Il 2011 è stato l’anno delle rivolte arabe, una sollevazione popolare che sta portando emancipazione e democrazia in alcuni importanti paesi fino ad allora erano retti da regimi dittatoriali. Tuttavia lo stesso moto di libertà ha provocato una stretta sui diritti umani in altre aree del mondo. È quello che svela il rapporto annuale della Federazione internazionale dei diritti umani (Fidh) e dell’Organizzazione mondiale contro la tortura sul primo trimestre del 2011. Secondo questo studio, l’altra faccia della Primavera araba, che ha riportato il Mediterraneo al centro del cambiamento politico e sociale, è la Cina, l’Iran, il Pakistan e molti paesi africani dove repressione e violenze si sono inasprite proprio in seguito alle rivolte di piazza Tahrir e della Kasbah di Tunisi.

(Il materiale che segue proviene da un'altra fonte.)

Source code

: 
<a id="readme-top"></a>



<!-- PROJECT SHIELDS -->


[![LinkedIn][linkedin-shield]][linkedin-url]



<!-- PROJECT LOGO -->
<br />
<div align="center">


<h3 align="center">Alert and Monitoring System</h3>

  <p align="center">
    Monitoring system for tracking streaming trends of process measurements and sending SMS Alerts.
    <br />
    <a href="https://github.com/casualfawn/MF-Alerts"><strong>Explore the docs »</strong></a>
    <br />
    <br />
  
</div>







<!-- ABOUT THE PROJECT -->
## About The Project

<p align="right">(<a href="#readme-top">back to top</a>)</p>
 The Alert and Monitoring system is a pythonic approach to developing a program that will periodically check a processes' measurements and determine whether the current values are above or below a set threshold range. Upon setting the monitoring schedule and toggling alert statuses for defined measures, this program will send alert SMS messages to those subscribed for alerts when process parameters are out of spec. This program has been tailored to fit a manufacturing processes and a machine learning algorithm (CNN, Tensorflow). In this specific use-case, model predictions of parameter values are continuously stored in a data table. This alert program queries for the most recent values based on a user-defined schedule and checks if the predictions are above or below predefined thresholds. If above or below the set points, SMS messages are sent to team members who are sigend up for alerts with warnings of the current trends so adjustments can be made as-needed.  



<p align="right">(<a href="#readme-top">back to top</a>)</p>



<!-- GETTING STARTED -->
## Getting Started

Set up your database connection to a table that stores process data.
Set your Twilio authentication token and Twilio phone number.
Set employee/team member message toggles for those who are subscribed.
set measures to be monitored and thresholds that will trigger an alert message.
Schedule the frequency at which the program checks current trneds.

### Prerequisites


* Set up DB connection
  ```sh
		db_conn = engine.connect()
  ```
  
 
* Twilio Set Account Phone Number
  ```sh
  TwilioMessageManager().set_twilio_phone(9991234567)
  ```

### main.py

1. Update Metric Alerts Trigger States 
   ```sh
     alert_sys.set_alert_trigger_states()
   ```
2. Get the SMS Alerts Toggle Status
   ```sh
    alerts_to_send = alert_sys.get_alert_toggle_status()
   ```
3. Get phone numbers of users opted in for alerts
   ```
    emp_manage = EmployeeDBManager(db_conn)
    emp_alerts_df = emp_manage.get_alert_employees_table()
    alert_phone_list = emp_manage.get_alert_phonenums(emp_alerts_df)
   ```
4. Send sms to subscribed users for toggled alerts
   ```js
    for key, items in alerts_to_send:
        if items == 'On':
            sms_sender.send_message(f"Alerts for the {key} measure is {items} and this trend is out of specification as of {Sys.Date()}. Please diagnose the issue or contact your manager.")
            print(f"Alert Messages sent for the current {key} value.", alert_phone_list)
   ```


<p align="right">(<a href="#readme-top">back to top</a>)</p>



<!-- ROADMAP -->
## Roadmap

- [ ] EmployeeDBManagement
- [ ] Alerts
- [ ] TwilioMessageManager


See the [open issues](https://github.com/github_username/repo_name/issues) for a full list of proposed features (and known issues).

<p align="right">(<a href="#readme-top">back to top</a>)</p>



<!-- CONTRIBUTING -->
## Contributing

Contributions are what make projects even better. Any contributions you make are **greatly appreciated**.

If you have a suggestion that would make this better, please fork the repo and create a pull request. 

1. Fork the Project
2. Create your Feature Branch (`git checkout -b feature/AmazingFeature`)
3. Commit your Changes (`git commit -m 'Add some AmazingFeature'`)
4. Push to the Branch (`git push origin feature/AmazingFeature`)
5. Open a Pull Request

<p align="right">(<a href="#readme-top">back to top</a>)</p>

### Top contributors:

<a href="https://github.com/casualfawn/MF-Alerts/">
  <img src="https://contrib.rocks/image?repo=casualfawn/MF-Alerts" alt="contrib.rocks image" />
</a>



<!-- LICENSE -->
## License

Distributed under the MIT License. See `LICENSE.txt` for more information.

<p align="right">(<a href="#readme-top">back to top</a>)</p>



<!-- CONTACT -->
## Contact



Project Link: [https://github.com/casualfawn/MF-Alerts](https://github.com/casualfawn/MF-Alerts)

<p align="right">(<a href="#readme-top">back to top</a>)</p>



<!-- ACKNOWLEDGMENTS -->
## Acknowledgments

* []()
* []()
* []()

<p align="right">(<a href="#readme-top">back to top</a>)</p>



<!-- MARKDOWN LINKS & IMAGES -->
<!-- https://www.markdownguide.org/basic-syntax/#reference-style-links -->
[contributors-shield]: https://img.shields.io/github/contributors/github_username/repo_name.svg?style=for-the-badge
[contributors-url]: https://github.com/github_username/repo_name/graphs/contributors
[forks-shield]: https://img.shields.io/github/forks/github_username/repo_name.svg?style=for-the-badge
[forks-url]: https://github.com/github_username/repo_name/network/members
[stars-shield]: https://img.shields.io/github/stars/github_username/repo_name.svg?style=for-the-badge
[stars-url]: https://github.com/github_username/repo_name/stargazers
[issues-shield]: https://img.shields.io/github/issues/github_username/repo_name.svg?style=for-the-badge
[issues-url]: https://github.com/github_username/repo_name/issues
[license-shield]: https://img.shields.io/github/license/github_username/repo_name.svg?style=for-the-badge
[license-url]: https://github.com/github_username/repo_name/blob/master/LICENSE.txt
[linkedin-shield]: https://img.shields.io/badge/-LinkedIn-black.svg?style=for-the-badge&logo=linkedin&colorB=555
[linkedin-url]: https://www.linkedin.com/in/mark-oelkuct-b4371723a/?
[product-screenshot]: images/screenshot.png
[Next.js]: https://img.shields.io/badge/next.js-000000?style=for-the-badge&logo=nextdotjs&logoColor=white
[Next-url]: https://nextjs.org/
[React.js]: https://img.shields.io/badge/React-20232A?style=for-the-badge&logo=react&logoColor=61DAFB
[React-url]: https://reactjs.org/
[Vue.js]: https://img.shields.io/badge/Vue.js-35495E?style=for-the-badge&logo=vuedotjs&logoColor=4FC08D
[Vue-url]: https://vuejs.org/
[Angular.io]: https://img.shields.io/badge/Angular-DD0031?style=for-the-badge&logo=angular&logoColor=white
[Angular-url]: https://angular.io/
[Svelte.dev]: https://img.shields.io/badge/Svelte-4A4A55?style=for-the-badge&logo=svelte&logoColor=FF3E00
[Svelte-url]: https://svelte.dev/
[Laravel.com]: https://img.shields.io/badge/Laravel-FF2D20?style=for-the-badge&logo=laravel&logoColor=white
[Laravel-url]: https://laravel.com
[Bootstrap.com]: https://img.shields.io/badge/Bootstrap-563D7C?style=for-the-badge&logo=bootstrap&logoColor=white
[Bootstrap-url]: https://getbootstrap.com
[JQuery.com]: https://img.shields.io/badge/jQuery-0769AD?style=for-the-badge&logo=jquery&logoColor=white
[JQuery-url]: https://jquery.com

Mentre il mare nostrum ribolle, negli ultimi mesi il governo del Sudan ha proibito e represso manifestazioni di protesta, l’Eritrea ha ristretto l’accesso all’informazione, in Etiopia sono state adottate pesanti misure per limitare la libertà d’espressione, in Angola e Zimbabwe da gennaio a aprile sono stati segnalati diversi casi di arresti preventivi.

Cambia latitudine, ma la giostra della repressione batte sempre le stesse strade. E con maggiore forza. Anche in Asia, infatti, l’impatto delle rivoluzioni arabe si è tradotto in una nuova ondata di restrizioni. In Cina, Bangladesh, Iran, Corea del Nord e Thailandia, le autorità hanno messo nel mirino di agenti e militari prima di tutto i media, e poi quanti a ogni livello sono impegnati nella difesa dei diritti umani. Tolleranza zero in Birmania e Pakistan contro avvocati e sindacalisti e in Iran contro gli attivisti che si battono le parità di genere con decine di membri della campagna “Per un milione di firme” imprigionati e costretti a processi farsa.

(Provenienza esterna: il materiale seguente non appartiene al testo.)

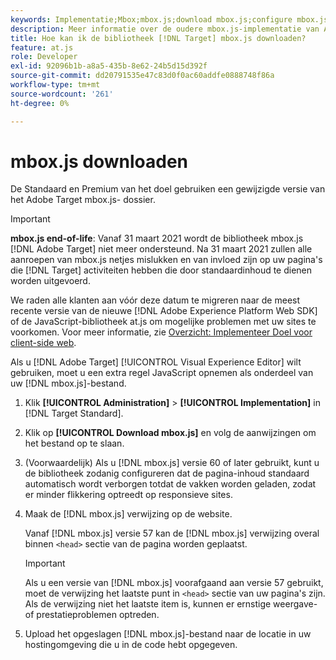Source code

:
 ```yaml
---
keywords: Implementatie;Mbox;mbox.js;download mbox.js;configure mbox.js
description: Meer informatie over de oudere mbox.js-implementatie van Adobe Target. Migreer naar de Adobe Experience Platform Web SDK (AEP Web SDK) of naar de nieuwste versie van at.js.
title: Hoe kan ik de bibliotheek [!DNL Target] mbox.js downloaden?
feature: at.js
role: Developer
exl-id: 92096b1b-a8a5-435b-8e62-24b5d15d392f
source-git-commit: dd20791535e47c83d0f0ac60addfe0888748f86a
workflow-type: tm+mt
source-wordcount: '261'
ht-degree: 0%

---
```


# mbox.js downloaden

De Standaard en Premium van het doel gebruiken een gewijzigde versie van het Adobe Target mbox.js- dossier.

>[!IMPORTANT]
>
>**mbox.js end-of-life**: Vanaf 31 maart 2021 wordt de bibliotheek mbox.js  [!DNL Adobe Target] niet meer ondersteund. Na 31 maart 2021 zullen alle aanroepen van mbox.js netjes mislukken en van invloed zijn op uw pagina&#39;s die [!DNL Target] activiteiten hebben die door standaardinhoud te dienen worden uitgevoerd.
>
>We raden alle klanten aan vóór deze datum te migreren naar de meest recente versie van de nieuwe [!DNL Adobe Experience Platform Web SDK] of de JavaScript-bibliotheek at.js om mogelijke problemen met uw sites te voorkomen. Voor meer informatie, zie [Overzicht: Implementeer Doel voor client-side web](/help/c-implementing-target/c-implementing-target-for-client-side-web/implement-target-for-client-side-web.md).

Als u [!DNL Adobe Target] [!UICONTROL Visual Experience Editor] wilt gebruiken, moet u een extra regel JavaScript opnemen als onderdeel van uw [!DNL mbox.js]-bestand.

1. Klik **[!UICONTROL Administration]** > **[!UICONTROL Implementation]** in [!DNL Target Standard].
1. Klik op **[!UICONTROL Download mbox.js]** en volg de aanwijzingen om het bestand op te slaan.
1. (Voorwaardelijk) Als u [!DNL mbox.js] versie 60 of later gebruikt, kunt u de bibliotheek zodanig configureren dat de pagina-inhoud standaard automatisch wordt verborgen totdat de vakken worden geladen, zodat er minder flikkering optreedt op responsieve sites.

1. Maak de [!DNL mbox.js] verwijzing op de website.

   Vanaf [!DNL mbox.js] versie 57 kan de [!DNL mbox.js] verwijzing overal binnen `<head>` sectie van de pagina worden geplaatst.

   >[!IMPORTANT]
   >
   >Als u een versie van [!DNL mbox.js] voorafgaand aan versie 57 gebruikt, moet de verwijzing het laatste punt in `<head>` sectie van uw pagina&#39;s zijn. Als de verwijzing niet het laatste item is, kunnen er ernstige weergave- of prestatieproblemen optreden.

1. Upload het opgeslagen [!DNL mbox.js]-bestand naar de locatie in uw hostingomgeving die u in de code hebt opgegeven.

Con un solo obiettivo, secondo i relatori del rapporto: controllare la società civile e i media. Per impedire che quel mix di mobilitazione e uso libero e innovativo dell’informazione che ha buttato all’aria regimi apparentemente inossidabili si ripeta. Per questa ragione, a diverse latitudini, i governi si sono affrettati a varare leggi restrittive dei diritti individuali e hanno chiuso i rubinetti dei fondi destinati alle organizzazioni della società civile come succede in Iran, impedendo in alcuni casi l’utilizzo anche di quelli provenienti da organi internazionali.

“Ovunque il rispetto dei diritti umani è al centro delle rivendicazioni dei manifestanti – ha sottolineato il premio Nobel Aug San Suu Kyi nella sua prefazione al rapporto – Questi gruppi non si fondano su questioni identitarie, di religione o politiche ma sui principi della Dichiarazione universale dei diritti dell’uomo”. Proprio per questo, con davanti l’esempio dei Gelsomini di Tunisi, subiscono da parte dei loro governi pressioni e violenze sempre più.

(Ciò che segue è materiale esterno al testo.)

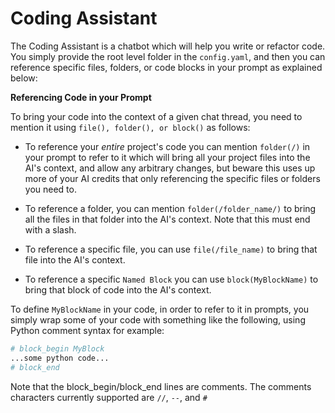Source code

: # Coding Assistant

The Coding Assistant is a chatbot which will help you write or refactor code. You simply provide the root level folder in the `config.yaml`, and then you can reference specific files, folders, or code blocks in your prompt as explained below:

**Referencing Code in your Prompt**

To bring your code into the context of a given chat thread, you need to mention it using `file(), folder(), or block()` as follows:

* To reference your *entire* project's code you can mention `folder(/)` in your prompt to refer to it which will bring all your project files into the AI's context, and allow any arbitrary changes, but beware this uses up more of your AI credits that only referencing the specific files or folders you need to.

* To reference a folder, you can mention `folder(/folder_name/)` to bring all the files in that folder into the AI's context. Note that this must end with a slash. 

* To reference a specific file, you can use `file(/file_name)` to bring that file into the AI's context.

* To reference a specific `Named Block` you can use `block(MyBlockName)` to bring that block of code into the AI's context. 

To define `MyBlockName` in your code, in order to refer to it in prompts, you simply wrap some of your code with something like the following, using Python comment syntax for example:

```py
# block_begin MyBlock
...some python code...
# block_end
```

Note that the block_begin/block_end lines are comments. The comments characters currently supported are `//`, `--`, and `#`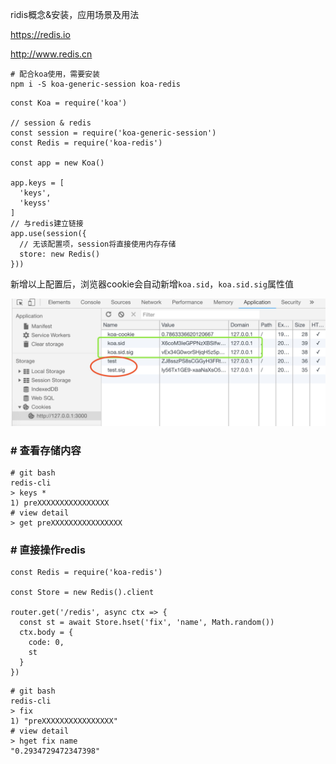 ridis概念&安装，应用场景及用法

https://redis.io

http://www.redis.cn

```
# 配合koa使用，需要安装
npm i -S koa-generic-session koa-redis
```

```
const Koa = require('koa')

// session & redis
const session = require('koa-generic-session')
const Redis = require('koa-redis')

const app = new Koa()

app.keys = [
  'keys',
  'keyss'
]
// 与redis建立链接
app.use(session({
  // 无该配置项，session将直接使用内存存储
  store: new Redis()
}))
```

新增以上配置后，浏览器cookie会自动新增`koa.sid`，`koa.sid.sig`属性值

![koa-generic-session](img/koa-session-client.jpg)

### # 查看存储内容

```
# git bash
redis-cli
> keys *
1) preXXXXXXXXXXXXXXXX
# view detail
> get preXXXXXXXXXXXXXXXX
```

### # 直接操作redis

```
const Redis = require('koa-redis')

const Store = new Redis().client

router.get('/redis', async ctx => {
  const st = await Store.hset('fix', 'name', Math.random())
  ctx.body = {
    code: 0,
    st
  }
})
```

```
# git bash
redis-cli
> fix
1) "preXXXXXXXXXXXXXXXX"
# view detail
> hget fix name
"0.2934729472347398"
```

Nel rapporto 2011 le testimonianze di abusi in almeno 70 Paesi si sono moltiplicati, e chi ha denunciato le violazioni di autorità e militari in molti casi è stato minacciato, arrestato, picchiato, in alcuni casi ucciso. A onor di cronaca anche l’Europa, a diversi livelli, non esce a testa alta dal rapporto della Fidh.

Tra i Paesi dove la situazione nel corso degli ultimi mesi è peggiorata notevolmente compare la Bielorussia, soprattutto dopo le elezioni presidenziali del 19 dicembre scorso cui ha fatto seguito una pesante ondata di repressione contro gli oppositori, veri o presunti. L’impunità verso gli autori degli abusi, nell’Europa dell’est e nel Caucaso sono tra gli elementi più allarmanti. E anche in Europa centrale non mancano le zone d’ombra. Tra le aree sotto osservazione, all’inizio del 2011, anche la Francia per il trattamento riservato a rom e migranti e per una serie di atteggiamenti intimidatori riservati agli attivisti impegnati nella tutela delle minoranze.